▶ **Problem to work on**: Lines holding the word "under" must be located in the listing below and copied.

▶ **Dataset records**:

+ + + + +

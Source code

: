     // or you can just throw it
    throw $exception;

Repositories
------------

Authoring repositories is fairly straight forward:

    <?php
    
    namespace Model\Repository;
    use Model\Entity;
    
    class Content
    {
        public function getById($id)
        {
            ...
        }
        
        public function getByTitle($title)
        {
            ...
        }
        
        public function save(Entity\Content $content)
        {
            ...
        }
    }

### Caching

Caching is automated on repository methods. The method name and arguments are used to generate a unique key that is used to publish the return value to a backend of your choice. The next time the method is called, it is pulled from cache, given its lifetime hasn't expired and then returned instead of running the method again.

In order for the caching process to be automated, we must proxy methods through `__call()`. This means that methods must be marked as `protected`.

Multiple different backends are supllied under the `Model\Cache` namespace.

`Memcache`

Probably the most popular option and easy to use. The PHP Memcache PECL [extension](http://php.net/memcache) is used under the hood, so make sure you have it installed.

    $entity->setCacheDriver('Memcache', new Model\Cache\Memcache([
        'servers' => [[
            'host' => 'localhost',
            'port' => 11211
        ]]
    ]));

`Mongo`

+ + + + +

▶ **Expected answer**:
Multiple different backends are supllied under the `Model\Cache` namespace.
Probably the most popular option and easy to use. The PHP Memcache PECL [extension](http://php.net/memcache) is used under the hood, so make sure you have it installed.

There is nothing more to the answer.